◆ Saved entries:
════

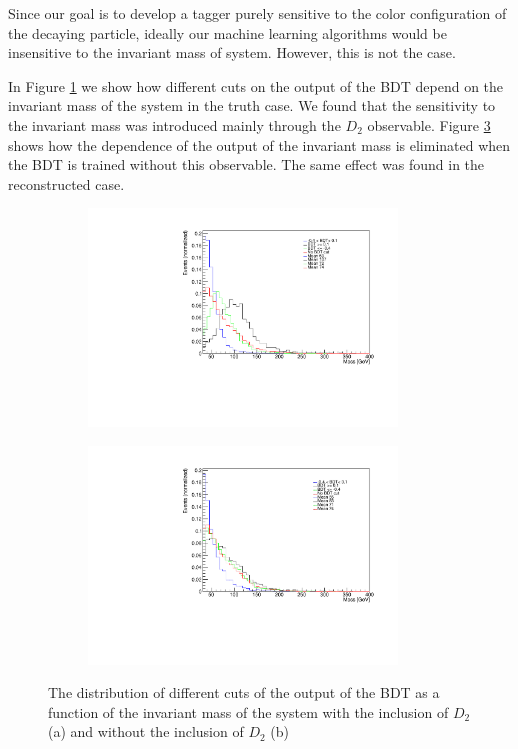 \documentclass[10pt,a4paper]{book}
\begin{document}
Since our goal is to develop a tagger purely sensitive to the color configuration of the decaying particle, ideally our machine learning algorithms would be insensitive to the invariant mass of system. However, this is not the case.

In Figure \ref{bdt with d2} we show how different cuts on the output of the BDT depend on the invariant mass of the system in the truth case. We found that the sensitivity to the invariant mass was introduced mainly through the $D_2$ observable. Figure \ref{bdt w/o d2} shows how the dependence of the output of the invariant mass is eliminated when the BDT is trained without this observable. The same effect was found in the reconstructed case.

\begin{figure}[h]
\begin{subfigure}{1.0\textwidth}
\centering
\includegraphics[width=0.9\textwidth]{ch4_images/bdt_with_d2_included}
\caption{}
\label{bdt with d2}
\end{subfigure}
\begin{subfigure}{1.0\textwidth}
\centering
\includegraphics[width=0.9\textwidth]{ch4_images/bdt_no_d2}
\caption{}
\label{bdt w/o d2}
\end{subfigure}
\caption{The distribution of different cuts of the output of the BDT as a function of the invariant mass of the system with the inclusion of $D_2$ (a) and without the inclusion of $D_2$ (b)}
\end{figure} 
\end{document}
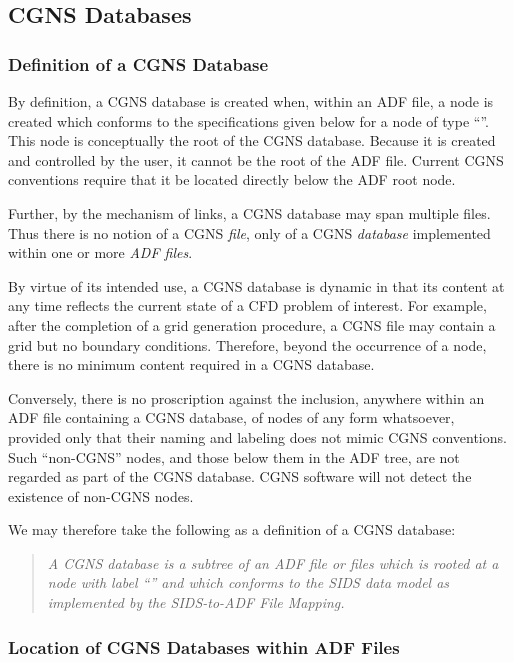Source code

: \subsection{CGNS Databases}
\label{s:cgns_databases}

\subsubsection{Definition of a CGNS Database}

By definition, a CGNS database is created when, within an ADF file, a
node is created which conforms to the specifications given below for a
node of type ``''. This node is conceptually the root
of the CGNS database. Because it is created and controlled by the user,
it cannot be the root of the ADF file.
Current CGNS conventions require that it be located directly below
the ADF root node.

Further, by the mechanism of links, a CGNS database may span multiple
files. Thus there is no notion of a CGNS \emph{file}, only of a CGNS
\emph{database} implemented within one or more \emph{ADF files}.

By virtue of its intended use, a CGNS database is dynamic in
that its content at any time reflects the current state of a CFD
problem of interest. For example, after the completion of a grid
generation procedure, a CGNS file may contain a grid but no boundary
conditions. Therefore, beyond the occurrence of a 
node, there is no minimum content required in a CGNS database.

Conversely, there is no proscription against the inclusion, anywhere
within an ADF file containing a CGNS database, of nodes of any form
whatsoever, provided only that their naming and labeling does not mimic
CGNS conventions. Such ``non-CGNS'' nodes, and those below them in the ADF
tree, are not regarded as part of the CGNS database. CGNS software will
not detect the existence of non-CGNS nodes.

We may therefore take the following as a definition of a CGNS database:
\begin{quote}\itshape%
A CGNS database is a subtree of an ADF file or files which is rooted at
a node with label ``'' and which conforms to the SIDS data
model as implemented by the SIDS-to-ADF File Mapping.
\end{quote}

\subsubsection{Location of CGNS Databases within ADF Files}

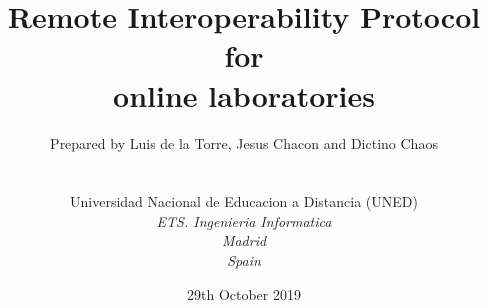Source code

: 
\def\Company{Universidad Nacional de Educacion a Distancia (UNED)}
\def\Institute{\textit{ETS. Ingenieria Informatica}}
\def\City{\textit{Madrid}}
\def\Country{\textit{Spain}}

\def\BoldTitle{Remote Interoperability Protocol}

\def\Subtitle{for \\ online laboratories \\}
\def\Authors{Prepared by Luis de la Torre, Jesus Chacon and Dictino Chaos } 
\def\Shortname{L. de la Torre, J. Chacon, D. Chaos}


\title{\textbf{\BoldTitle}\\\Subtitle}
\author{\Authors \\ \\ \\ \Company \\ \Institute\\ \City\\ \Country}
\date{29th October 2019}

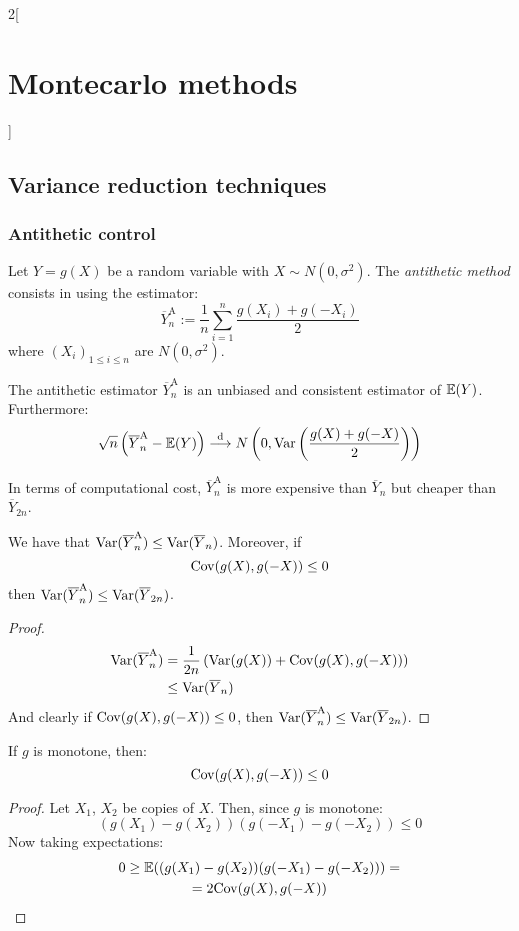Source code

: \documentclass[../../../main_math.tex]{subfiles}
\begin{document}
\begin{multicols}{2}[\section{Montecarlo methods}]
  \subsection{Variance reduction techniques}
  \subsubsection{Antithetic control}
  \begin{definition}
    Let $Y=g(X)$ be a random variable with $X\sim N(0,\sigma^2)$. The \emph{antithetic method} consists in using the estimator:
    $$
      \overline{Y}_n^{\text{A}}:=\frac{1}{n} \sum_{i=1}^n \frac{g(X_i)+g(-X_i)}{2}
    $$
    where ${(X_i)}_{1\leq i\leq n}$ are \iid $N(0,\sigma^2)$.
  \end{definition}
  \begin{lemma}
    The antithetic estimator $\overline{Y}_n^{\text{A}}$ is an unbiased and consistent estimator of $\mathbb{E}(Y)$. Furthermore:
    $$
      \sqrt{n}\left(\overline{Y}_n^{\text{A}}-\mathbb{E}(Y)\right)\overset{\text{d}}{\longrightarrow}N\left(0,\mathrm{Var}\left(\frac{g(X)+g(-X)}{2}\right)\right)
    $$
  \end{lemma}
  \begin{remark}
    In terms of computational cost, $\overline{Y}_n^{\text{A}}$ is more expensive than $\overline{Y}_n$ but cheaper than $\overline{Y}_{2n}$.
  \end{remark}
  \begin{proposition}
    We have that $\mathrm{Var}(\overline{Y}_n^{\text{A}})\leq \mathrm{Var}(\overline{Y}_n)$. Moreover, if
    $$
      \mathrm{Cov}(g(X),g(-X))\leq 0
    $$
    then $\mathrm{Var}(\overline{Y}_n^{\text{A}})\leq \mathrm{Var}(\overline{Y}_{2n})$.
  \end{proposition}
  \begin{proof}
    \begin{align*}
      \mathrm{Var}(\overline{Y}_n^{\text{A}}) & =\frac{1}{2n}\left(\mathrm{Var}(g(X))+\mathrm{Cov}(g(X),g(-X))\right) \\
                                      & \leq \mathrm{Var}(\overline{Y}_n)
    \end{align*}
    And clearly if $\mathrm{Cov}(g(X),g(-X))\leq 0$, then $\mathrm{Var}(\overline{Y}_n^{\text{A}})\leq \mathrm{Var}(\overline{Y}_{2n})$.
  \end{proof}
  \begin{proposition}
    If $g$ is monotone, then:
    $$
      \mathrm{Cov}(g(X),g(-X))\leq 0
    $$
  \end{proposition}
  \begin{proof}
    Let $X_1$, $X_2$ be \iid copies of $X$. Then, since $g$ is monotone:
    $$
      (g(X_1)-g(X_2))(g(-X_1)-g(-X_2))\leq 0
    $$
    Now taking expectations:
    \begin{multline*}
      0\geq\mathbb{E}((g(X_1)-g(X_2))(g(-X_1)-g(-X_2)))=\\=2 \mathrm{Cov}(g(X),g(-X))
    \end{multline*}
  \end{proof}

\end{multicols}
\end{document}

════

The data should be printed again unchanged; leave its pictures out.

 \documentclass[10pt,a4paper]{book}
\begin{document}
Since our goal is to develop a tagger purely sensitive to the color configuration of the decaying particle, ideally our machine learning algorithms would be insensitive to the invariant mass of system. However, this is not the case.

In Figure \ref{bdt with d2} we show how different cuts on the output of the BDT depend on the invariant mass of the system in the truth case. We found that the sensitivity to the invariant mass was introduced mainly through the $D_2$ observable. Figure \ref{bdt w/o d2} shows how the dependence of the output of the invariant mass is eliminated when the BDT is trained without this observable. The same effect was found in the reconstructed case.

\begin{figure}[h]
\begin{subfigure}{1.0\textwidth}
\centering
\includegraphics[width=0.9\textwidth]{ch4_images/bdt_with_d2_included}
\caption{}
\label{bdt with d2}
\end{subfigure}
\begin{subfigure}{1.0\textwidth}
\centering
\includegraphics[width=0.9\textwidth]{ch4_images/bdt_no_d2}
\caption{}
\label{bdt w/o d2}
\end{subfigure}
\caption{The distribution of different cuts of the output of the BDT as a function of the invariant mass of the system with the inclusion of $D_2$ (a) and without the inclusion of $D_2$ (b)}
\end{figure} 
\end{document}
Source code

: \subsection{CGNS Databases}
\label{s:cgns_databases}

\subsubsection{Definition of a CGNS Database}

By definition, a CGNS database is created when, within an ADF file, a
node is created which conforms to the specifications given below for a
node of type ``''. This node is conceptually the root
of the CGNS database. Because it is created and controlled by the user,
it cannot be the root of the ADF file.
Current CGNS conventions require that it be located directly below
the ADF root node.

Further, by the mechanism of links, a CGNS database may span multiple
files. Thus there is no notion of a CGNS \emph{file}, only of a CGNS
\emph{database} implemented within one or more \emph{ADF files}.

By virtue of its intended use, a CGNS database is dynamic in
that its content at any time reflects the current state of a CFD
problem of interest. For example, after the completion of a grid
generation procedure, a CGNS file may contain a grid but no boundary
conditions. Therefore, beyond the occurrence of a 
node, there is no minimum content required in a CGNS database.

Conversely, there is no proscription against the inclusion, anywhere
within an ADF file containing a CGNS database, of nodes of any form
whatsoever, provided only that their naming and labeling does not mimic
CGNS conventions. Such ``non-CGNS'' nodes, and those below them in the ADF
tree, are not regarded as part of the CGNS database. CGNS software will
not detect the existence of non-CGNS nodes.

We may therefore take the following as a definition of a CGNS database:
\begin{quote}\itshape%
A CGNS database is a subtree of an ADF file or files which is rooted at
a node with label ``'' and which conforms to the SIDS data
model as implemented by the SIDS-to-ADF File Mapping.
\end{quote}

\subsubsection{Location of CGNS Databases within ADF Files}

Source code

: 
\def\Company{Universidad Nacional de Educacion a Distancia (UNED)}
\def\Institute{\textit{ETS. Ingenieria Informatica}}
\def\City{\textit{Madrid}}
\def\Country{\textit{Spain}}

\def\BoldTitle{Remote Interoperability Protocol}

\def\Subtitle{for \\ online laboratories \\}
\def\Authors{Prepared by Luis de la Torre, Jesus Chacon and Dictino Chaos } 
\def\Shortname{L. de la Torre, J. Chacon, D. Chaos}


\title{\textbf{\BoldTitle}\\\Subtitle}
\author{\Authors \\ \\ \\ \Company \\ \Institute\\ \City\\ \Country}
\date{29th October 2019}

Source code

: \documentclass[../../../main_math.tex]{subfiles}
\begin{document}
\begin{multicols}{2}[\section{Montecarlo methods}]
  \subsection{Variance reduction techniques}
  \subsubsection{Antithetic control}
  \begin{definition}
    Let $Y=g(X)$ be a random variable with $X\sim N(0,\sigma^2)$. The \emph{antithetic method} consists in using the estimator:
    $$
      \overline{Y}_n^{\text{A}}:=\frac{1}{n} \sum_{i=1}^n \frac{g(X_i)+g(-X_i)}{2}
    $$
    where ${(X_i)}_{1\leq i\leq n}$ are \iid $N(0,\sigma^2)$.
  \end{definition}
  \begin{lemma}
    The antithetic estimator $\overline{Y}_n^{\text{A}}$ is an unbiased and consistent estimator of $\mathbb{E}(Y)$. Furthermore:
    $$
      \sqrt{n}\left(\overline{Y}_n^{\text{A}}-\mathbb{E}(Y)\right)\overset{\text{d}}{\longrightarrow}N\left(0,\mathrm{Var}\left(\frac{g(X)+g(-X)}{2}\right)\right)
    $$
  \end{lemma}
  \begin{remark}
    In terms of computational cost, $\overline{Y}_n^{\text{A}}$ is more expensive than $\overline{Y}_n$ but cheaper than $\overline{Y}_{2n}$.
  \end{remark}
  \begin{proposition}
    We have that $\mathrm{Var}(\overline{Y}_n^{\text{A}})\leq \mathrm{Var}(\overline{Y}_n)$. Moreover, if
    $$
      \mathrm{Cov}(g(X),g(-X))\leq 0
    $$
    then $\mathrm{Var}(\overline{Y}_n^{\text{A}})\leq \mathrm{Var}(\overline{Y}_{2n})$.
  \end{proposition}
  \begin{proof}
    \begin{align*}
      \mathrm{Var}(\overline{Y}_n^{\text{A}}) & =\frac{1}{2n}\left(\mathrm{Var}(g(X))+\mathrm{Cov}(g(X),g(-X))\right) \\
                                      & \leq \mathrm{Var}(\overline{Y}_n)
    \end{align*}
    And clearly if $\mathrm{Cov}(g(X),g(-X))\leq 0$, then $\mathrm{Var}(\overline{Y}_n^{\text{A}})\leq \mathrm{Var}(\overline{Y}_{2n})$.
  \end{proof}
  \begin{proposition}
    If $g$ is monotone, then:
    $$
      \mathrm{Cov}(g(X),g(-X))\leq 0
    $$
  \end{proposition}
  \begin{proof}
    Let $X_1$, $X_2$ be \iid copies of $X$. Then, since $g$ is monotone:
    $$
      (g(X_1)-g(X_2))(g(-X_1)-g(-X_2))\leq 0
    $$
    Now taking expectations:
    \begin{multline*}
      0\geq\mathbb{E}((g(X_1)-g(X_2))(g(-X_1)-g(-X_2)))=\\=2 \mathrm{Cov}(g(X),g(-X))
    \end{multline*}
  \end{proof}

\end{multicols}
\end{document}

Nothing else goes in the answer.